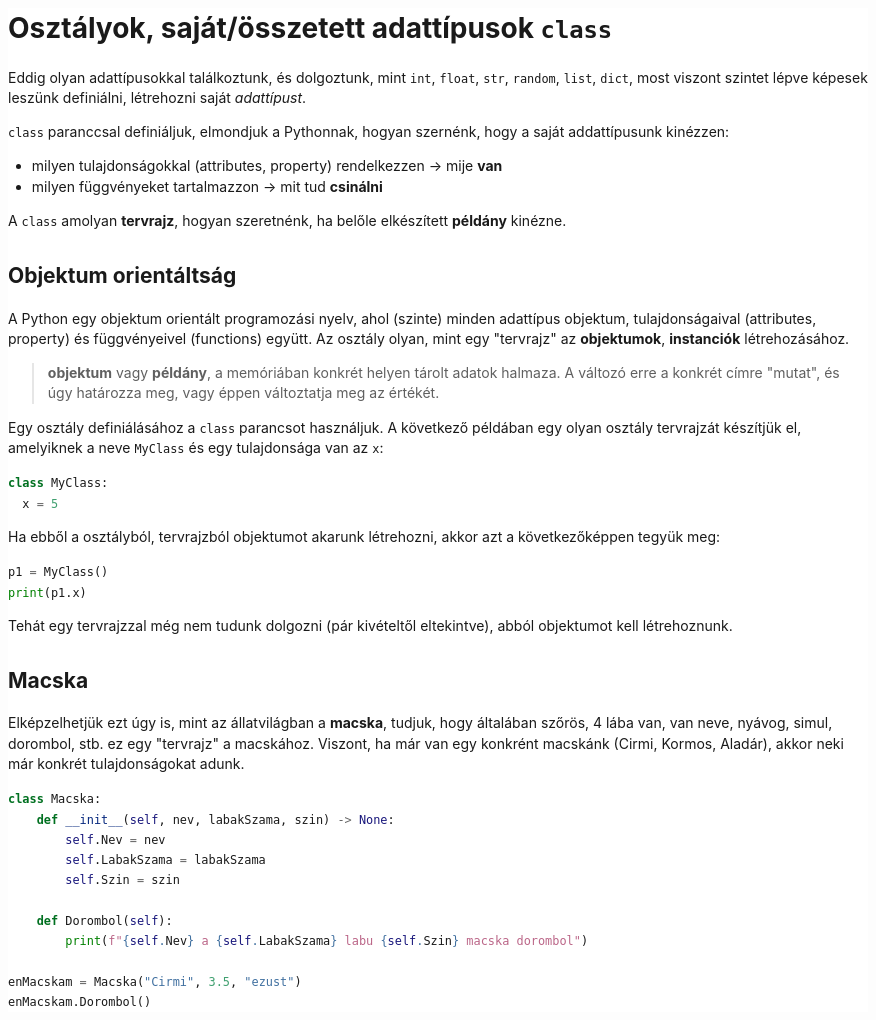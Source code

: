 # Osztályok, saját/összetett adattípusok `class`

Eddig olyan adattípusokkal találkoztunk, és dolgoztunk, mint `int`, `float`, `str`, `random`, `list`, `dict`, most viszont szintet lépve képesek leszünk definiálni, létrehozni saját _adattípust_. 

`class` paranccsal definiáljuk, elmondjuk a Pythonnak, hogyan szernénk, hogy a saját addattípusunk kinézzen:
- milyen tulajdonságokkal (attributes, property) rendelkezzen -> mije **van**
- milyen függvényeket tartalmazzon -> mit tud **csinálni**

A `class` amolyan **tervrajz**, hogyan szeretnénk, ha belőle elkészített **példány** kinézne.

## Objektum orientáltság

A Python egy objektum orientált programozási nyelv, ahol (szinte) minden adattípus objektum, tulajdonságaival (attributes, property) és függvényeivel (functions) együtt. Az osztály olyan, mint egy "tervrajz" az **objektumok**, **instanciók** létrehozásához.

> **objektum** vagy **példány**, a memóriában konkrét helyen tárolt adatok halmaza. A változó erre a konkrét címre "mutat", és úgy határozza meg, vagy éppen változtatja meg az értékét.

Egy osztály definiálásához a `class` parancsot használjuk. A következő példában egy olyan osztály tervrajzát készítjük el, amelyiknek a neve `MyClass` és egy tulajdonsága van az `x`:
```py
class MyClass:
  x = 5
```
Ha ebből a osztályból, tervrajzból objektumot akarunk létrehozni, akkor azt a következőképpen tegyük meg:

```py
p1 = MyClass()
print(p1.x)
```
Tehát egy tervrajzzal még nem tudunk dolgozni (pár kivételtől eltekintve), abból objektumot kell létrehoznunk. 
## Macska
Elképzelhetjük ezt úgy is, mint az állatvilágban a **macska**, tudjuk, hogy  általában szőrös, 4 lába van, van neve, nyávog, simul, dorombol, stb. ez egy "tervrajz" a macskához. Viszont, ha már van egy konkrént macskánk (Cirmi, Kormos, Aladár), akkor neki már konkrét tulajdonságokat adunk.
```py
class Macska:
	def __init__(self, nev, labakSzama, szin) -> None:
		self.Nev = nev
		self.LabakSzama = labakSzama
		self.Szin = szin

	def Dorombol(self):
		print(f"{self.Nev} a {self.LabakSzama} labu {self.Szin} macska dorombol")

enMacskam = Macska("Cirmi", 3.5, "ezust")
enMacskam.Dorombol()
```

▶ _What the exercise asks_: Scan the data above for the string "milyen". Copy every line in which it appears.

▶ _Task output_:
- milyen tulajdonságokkal (attributes, property) rendelkezzen -> mije **van**
- milyen függvényeket tartalmazzon -> mit tud **csinálni**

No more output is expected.